Python static analysis comparison: Bandit vs Semgrep

by Grayson Hardaway and Clint Gibler on June 22, 2021

GitLab recently announced they are transitioning a majority GitLab SAST analyzers to Semgrep! This transition begins with the phasing out Bandit and ESLint (see their epic) in the GitLab 14.0 release in June 2021. As the maintainers of Semgrep, we want to compare Bandit and Semgrep to provide context for the switch.

This post covers:

  • Security coverage: What does each tool detect?
  • Custom rules: What do custom rules look like? And, following good engineering principles, how are they tested?
  • Performance: How fast is each tool?
  • Usage in CI/CD: How can each be run continuously?

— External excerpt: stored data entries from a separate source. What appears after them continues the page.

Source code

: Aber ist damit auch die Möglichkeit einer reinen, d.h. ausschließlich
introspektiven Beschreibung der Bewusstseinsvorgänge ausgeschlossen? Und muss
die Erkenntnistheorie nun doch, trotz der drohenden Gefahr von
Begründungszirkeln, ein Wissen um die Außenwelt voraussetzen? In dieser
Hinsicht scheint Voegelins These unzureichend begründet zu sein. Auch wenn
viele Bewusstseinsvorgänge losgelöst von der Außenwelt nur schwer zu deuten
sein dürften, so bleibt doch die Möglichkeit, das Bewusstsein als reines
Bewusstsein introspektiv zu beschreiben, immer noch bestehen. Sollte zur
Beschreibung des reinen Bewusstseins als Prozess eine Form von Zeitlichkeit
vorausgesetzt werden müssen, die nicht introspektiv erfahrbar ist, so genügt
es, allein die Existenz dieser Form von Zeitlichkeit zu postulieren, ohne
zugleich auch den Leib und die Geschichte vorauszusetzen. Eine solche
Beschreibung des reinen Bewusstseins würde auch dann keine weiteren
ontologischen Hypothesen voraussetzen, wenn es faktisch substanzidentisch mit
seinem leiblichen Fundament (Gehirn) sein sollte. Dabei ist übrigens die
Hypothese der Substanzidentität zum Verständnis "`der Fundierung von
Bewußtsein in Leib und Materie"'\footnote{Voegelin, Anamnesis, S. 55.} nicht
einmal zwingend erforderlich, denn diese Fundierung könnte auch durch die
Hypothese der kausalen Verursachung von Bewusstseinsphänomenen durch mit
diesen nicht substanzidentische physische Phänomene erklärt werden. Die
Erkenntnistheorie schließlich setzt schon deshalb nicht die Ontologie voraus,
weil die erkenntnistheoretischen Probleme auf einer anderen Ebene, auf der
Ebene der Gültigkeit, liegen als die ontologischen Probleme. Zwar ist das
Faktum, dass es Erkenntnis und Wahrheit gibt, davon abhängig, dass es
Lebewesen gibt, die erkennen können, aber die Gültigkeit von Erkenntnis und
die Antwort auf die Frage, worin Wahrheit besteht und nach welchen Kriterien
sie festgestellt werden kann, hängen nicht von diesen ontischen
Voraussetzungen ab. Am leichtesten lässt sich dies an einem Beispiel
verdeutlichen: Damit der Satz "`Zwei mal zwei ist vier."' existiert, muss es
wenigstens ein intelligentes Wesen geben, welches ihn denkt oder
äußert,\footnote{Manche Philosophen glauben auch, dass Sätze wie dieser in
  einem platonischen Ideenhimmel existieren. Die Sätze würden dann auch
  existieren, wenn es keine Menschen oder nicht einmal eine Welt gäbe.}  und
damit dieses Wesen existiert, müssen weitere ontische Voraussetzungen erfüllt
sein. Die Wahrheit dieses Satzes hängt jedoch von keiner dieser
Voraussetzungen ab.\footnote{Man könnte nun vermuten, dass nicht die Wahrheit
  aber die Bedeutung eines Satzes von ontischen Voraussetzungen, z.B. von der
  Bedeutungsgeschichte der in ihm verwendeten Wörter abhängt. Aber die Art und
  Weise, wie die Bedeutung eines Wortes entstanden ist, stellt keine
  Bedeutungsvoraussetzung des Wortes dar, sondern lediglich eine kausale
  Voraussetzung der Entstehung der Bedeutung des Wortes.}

For the curious, here’s a quick summary. More details are below!

Bandit Semgrep
Security coverage
Built-in Python security rules 68 166
Supported languages Python Python, Go, Java, JavaScript, and more
Performance
Baseline performance ~ 3313.99 sloc/sec ~ 2274.48 sloc/sec
Multithreading
Usage
CLI invocation > bandit -r . > semgrep -f <configuration>
Integration points: IDE VS Code, vim, emacs VS Code, IntelliJ, vim
Integration points: CI/CD GitHub Actions, available in GitLab SAST, CircleCI Orb GitHub Actions, GitLab CI/CD, sample configs for more
Custom rules
Rule language NodeVisitor in the ast module Looks like code + extra operators
Testing rules test_functional.py > semgrep --test

Security coverage

Bandit (v1.7.1) ships with 68 security checks for Python. Semgrep doesn’t ship with rules itself; it is instead an engine for scanning code. However, Semgrep has access to a community-maintained registry with over 1,000 rules for many different languages. As of this writing, the Semgrep registry has 166 security rules for Python, giving coverage similar to Bandit and a bit more. The Semgrep registry also serves groups of rules called rulesets, including two that have similar coverage to Bandit: p/bandit and p/gitlab-bandit, which is maintained by GitLab.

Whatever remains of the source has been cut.